Os investidores portugueses têm vantagens face a outros investidores estrangeiros?
Não obstante o tratamento igualitário e indiferenciado que a LIP presta a todos os investidores privados, independentemente da nacionalidade ou país de origem, os investidores portugueses – que continuam ainda a representar uma das mais significativas fatias do bolo geral de investimento estrangeiro em Angola – naturalmente poderão usufruir nos negócios desenvolvidos dentro deste sector específico das vantagens decorrentes da ligação histórica entre Portugal e Angola.
Ainda há margem para crescer neste sector em termos de emprego?
Sim, sem dúvida. Angola apresenta um enorme potencial a nível de capital humano, que pode e deve ser desenvolvido no âmbito dos projectos de investimento estrangeiro. Tal consubstancia-se ainda nas exigências legais, dentro do quadro geral de investimentos do país, precisamente no sentido da criação de postos de trabalho, recrutamento e formação de mão-de-obra e quadros nacionais. Nestes termos, quanto maior o impacto social e económico previsível do projecto (o que é medido, entre outros factores, pela criação de emprego), maiores as probabilidades de o projecto usufruir de isenções e facilidades de longo prazo.
Já existe formação adequada no país para qualificar quadros e outros profissionais que queiram fazer carreira nesta área?

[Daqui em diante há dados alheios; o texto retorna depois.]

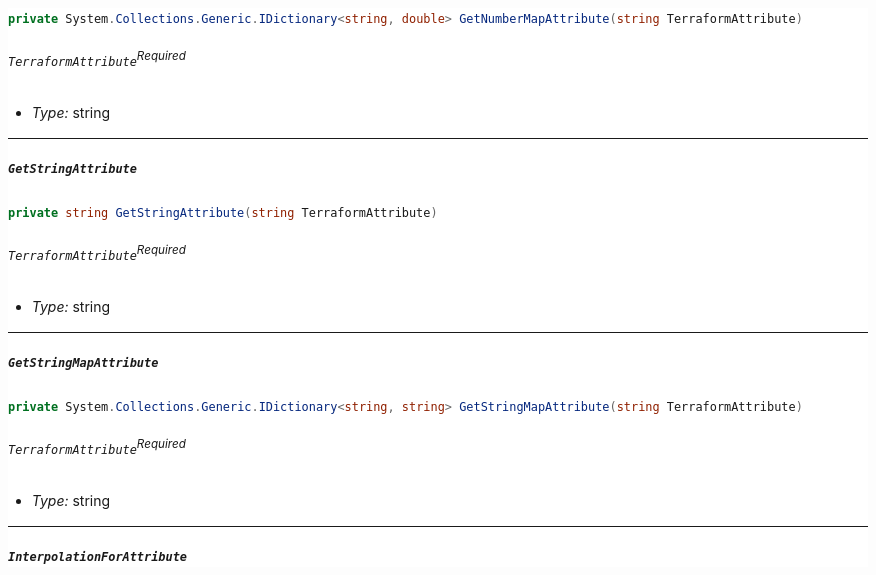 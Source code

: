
 ```csharp
private System.Collections.Generic.IDictionary<string, double> GetNumberMapAttribute(string TerraformAttribute)
```

###### `TerraformAttribute`<sup>Required</sup> <a name="TerraformAttribute" id="rhizo-co-terraform-provider-oci.dataOciSchServiceConnectors.DataOciSchServiceConnectorsServiceConnectorCollectionItemsOutputReference.getNumberMapAttribute.parameter.terraformAttribute"></a>

- *Type:* string

---

##### `GetStringAttribute` <a name="GetStringAttribute" id="rhizo-co-terraform-provider-oci.dataOciSchServiceConnectors.DataOciSchServiceConnectorsServiceConnectorCollectionItemsOutputReference.getStringAttribute"></a>

```csharp
private string GetStringAttribute(string TerraformAttribute)
```

###### `TerraformAttribute`<sup>Required</sup> <a name="TerraformAttribute" id="rhizo-co-terraform-provider-oci.dataOciSchServiceConnectors.DataOciSchServiceConnectorsServiceConnectorCollectionItemsOutputReference.getStringAttribute.parameter.terraformAttribute"></a>

- *Type:* string

---

##### `GetStringMapAttribute` <a name="GetStringMapAttribute" id="rhizo-co-terraform-provider-oci.dataOciSchServiceConnectors.DataOciSchServiceConnectorsServiceConnectorCollectionItemsOutputReference.getStringMapAttribute"></a>

```csharp
private System.Collections.Generic.IDictionary<string, string> GetStringMapAttribute(string TerraformAttribute)
```

###### `TerraformAttribute`<sup>Required</sup> <a name="TerraformAttribute" id="rhizo-co-terraform-provider-oci.dataOciSchServiceConnectors.DataOciSchServiceConnectorsServiceConnectorCollectionItemsOutputReference.getStringMapAttribute.parameter.terraformAttribute"></a>

- *Type:* string

---

##### `InterpolationForAttribute` <a name="InterpolationForAttribute" id="rhizo-co-terraform-provider-oci.dataOciSchServiceConnectors.DataOciSchServiceConnectorsServiceConnectorCollectionItemsOutputReference.interpolationForAttribute"></a>
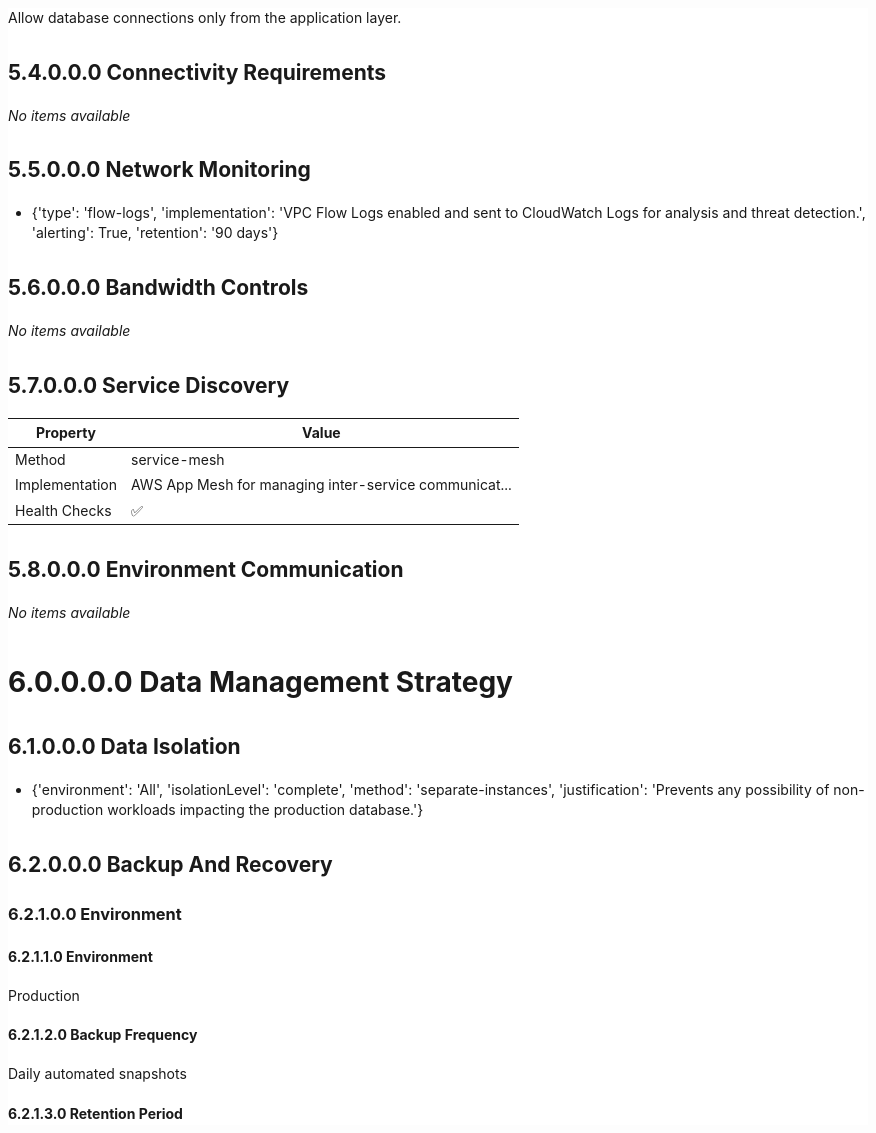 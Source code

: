 Allow database connections only from the application layer.

## 5.4.0.0.0 Connectivity Requirements

*No items available*

## 5.5.0.0.0 Network Monitoring

- {'type': 'flow-logs', 'implementation': 'VPC Flow Logs enabled and sent to CloudWatch Logs for analysis and threat detection.', 'alerting': True, 'retention': '90 days'}

## 5.6.0.0.0 Bandwidth Controls

*No items available*

## 5.7.0.0.0 Service Discovery

| Property | Value |
|----------|-------|
| Method | service-mesh |
| Implementation | AWS App Mesh for managing inter-service communicat... |
| Health Checks | ✅ |

## 5.8.0.0.0 Environment Communication

*No items available*

# 6.0.0.0.0 Data Management Strategy

## 6.1.0.0.0 Data Isolation

- {'environment': 'All', 'isolationLevel': 'complete', 'method': 'separate-instances', 'justification': 'Prevents any possibility of non-production workloads impacting the production database.'}

## 6.2.0.0.0 Backup And Recovery

### 6.2.1.0.0 Environment

#### 6.2.1.1.0 Environment

Production

#### 6.2.1.2.0 Backup Frequency

Daily automated snapshots

#### 6.2.1.3.0 Retention Period
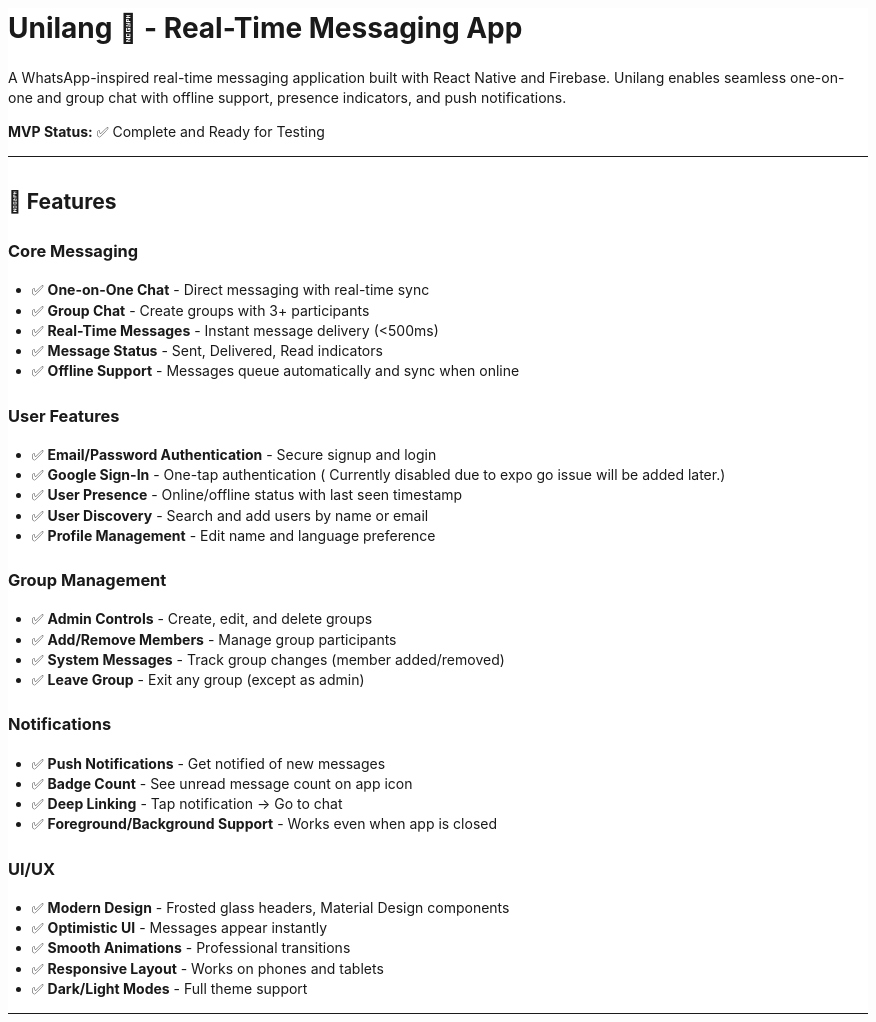 # Unilang 💬 - Real-Time Messaging App

A WhatsApp-inspired real-time messaging application built with React Native and Firebase. Unilang enables seamless one-on-one and group chat with offline support, presence indicators, and push notifications.

**MVP Status:** ✅ Complete and Ready for Testing

---

## 🎯 Features

### Core Messaging

- ✅ **One-on-One Chat** - Direct messaging with real-time sync
- ✅ **Group Chat** - Create groups with 3+ participants
- ✅ **Real-Time Messages** - Instant message delivery (<500ms)
- ✅ **Message Status** - Sent, Delivered, Read indicators
- ✅ **Offline Support** - Messages queue automatically and sync when online

### User Features

- ✅ **Email/Password Authentication** - Secure signup and login
- ✅ **Google Sign-In** - One-tap authentication ( Currently disabled due to expo go issue will be added later.)
- ✅ **User Presence** - Online/offline status with last seen timestamp
- ✅ **User Discovery** - Search and add users by name or email
- ✅ **Profile Management** - Edit name and language preference

### Group Management

- ✅ **Admin Controls** - Create, edit, and delete groups
- ✅ **Add/Remove Members** - Manage group participants
- ✅ **System Messages** - Track group changes (member added/removed)
- ✅ **Leave Group** - Exit any group (except as admin)

### Notifications

- ✅ **Push Notifications** - Get notified of new messages
- ✅ **Badge Count** - See unread message count on app icon
- ✅ **Deep Linking** - Tap notification → Go to chat
- ✅ **Foreground/Background Support** - Works even when app is closed

### UI/UX

- ✅ **Modern Design** - Frosted glass headers, Material Design components
- ✅ **Optimistic UI** - Messages appear instantly
- ✅ **Smooth Animations** - Professional transitions
- ✅ **Responsive Layout** - Works on phones and tablets
- ✅ **Dark/Light Modes** - Full theme support

--- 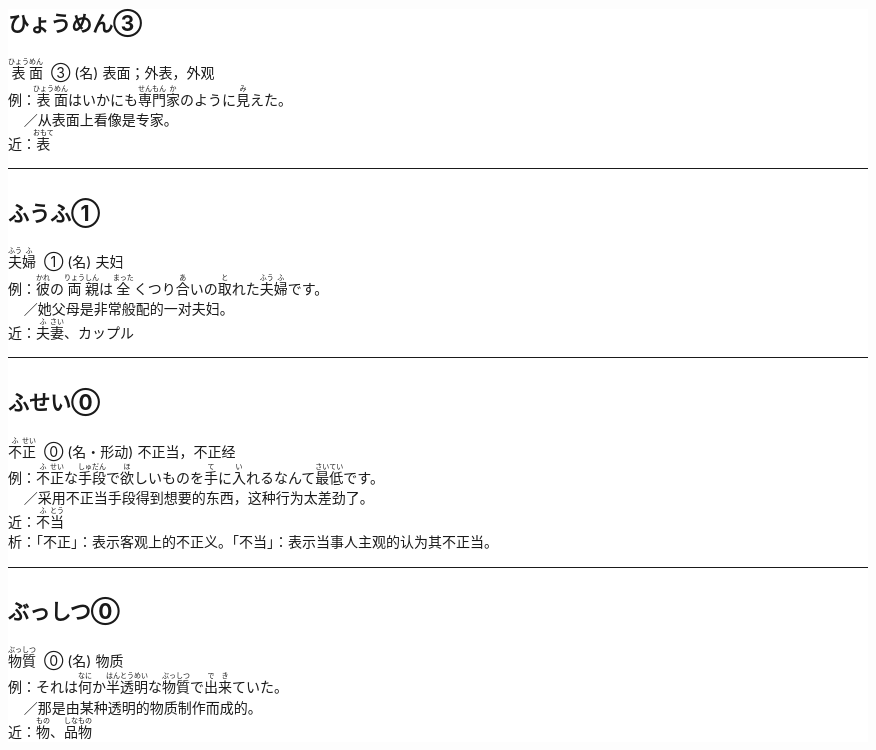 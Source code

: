 ## ひょうめん③

<span>
  <ruby>表<rt>ひょう</rt>面<rt>めん</rt></ruby>
</span>&nbsp;③ (名) 表面；外表，外观
<div>
  <font> 例</font>：<ruby>表<rt>ひょう</rt>面<rt>めん</rt>はいかにも<rt></rt>専<rt>せん</rt>門<rt>もん</rt>家<rt>か</rt>のように<rt></rt>見<rt>み</rt>えた。</ruby><br>&nbsp;&nbsp;&nbsp;&nbsp;／从表面上看像是专家。
  <br>
  <font> 近</font>：<ruby>表<rt>おもて</rt></ruby>
</div>

- - -

## ふうふ①

<span>
  <ruby>夫<rt>ふう</rt>婦<rt>ふ</rt></ruby>
</span>&nbsp;① (名) 夫妇
<div>
  <font> 例</font>：<ruby>彼<rt>かれ</rt>の<rt></rt>両<rt>りょう</rt>親<rt>しん</rt>は<rt></rt>全<rt>まった</rt>くつり<rt></rt>合<rt>あ</rt>いの<rt></rt>取<rt>と</rt>れた<rt></rt>夫<rt>ふう</rt>婦<rt>ふ</rt>です。</ruby><br>&nbsp;&nbsp;&nbsp;&nbsp;／她父母是非常般配的一对夫妇。
  <br>
  <font> 近</font>：<ruby>夫<rt>ふ</rt>妻<rt>さい</rt></ruby>、<ruby>カップル</ruby>
</div>

- - -

## ふせい⓪

<span>
  <ruby>不<rt>ふ</rt>正<rt>せい</rt></ruby>
</span>&nbsp;⓪ (名・形动) 不正当，不正经
<div>
  <font> 例</font>：<ruby>不<rt>ふ</rt>正<rt>せい</rt>な<rt></rt>手<rt>しゅ</rt>段<rt>だん</rt>で<rt></rt>欲<rt>ほ</rt>しいものを<rt></rt>手<rt>て</rt>に<rt></rt>入<rt>い</rt>れるなんて<rt></rt>最<rt>さい</rt>低<rt>てい</rt>です。</ruby><br>&nbsp;&nbsp;&nbsp;&nbsp;／采用不正当手段得到想要的东西，这种行为太差劲了。
  <br>
  <font> 近</font>：<ruby>不<rt>ふ</rt>当<rt>とう</rt></ruby>
  <br>
  <font> 析</font>：「不正」：表示客观上的不正义。「不当」：表示当事人主观的认为其不正当。
</div>

- - -

## ぶっしつ⓪

<span>
  <ruby>物<rt>ぶっ</rt>質<rt>しつ</rt></ruby>
</span>&nbsp;⓪ (名) 物质
<div>
  <font> 例</font>：<ruby>それは<rt></rt>何<rt>なに</rt>か<rt></rt>半<rt>はん</rt>透<rt>とう</rt>明<rt>めい</rt>な<rt></rt>物<rt>ぶっ</rt>質<rt>しつ</rt>で<rt></rt>出<rt>で</rt>来<rt>き</rt>ていた。</ruby><br>&nbsp;&nbsp;&nbsp;&nbsp;／那是由某种透明的物质制作而成的。
  <br>
  <font> 近</font>：<ruby>物<rt>もの</rt></ruby>、<ruby>品<rt>しな</rt>物<rt>もの</rt></ruby>
</div>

O sistema de ensino, dentro do contexto geral do país em termos de desenvolvimento, encontra-se ainda a dar os primeiros passos rumo aos standards de uma educação de qualidade, pelo que, actualmente, pode-se afirmar que a formação de quadros na área hoteleira ainda não é suficiente nem a mais adequada, tratando-se, assim, de mais um ramo em que a qualidade poderá crescer de mãos dadas com o investimento.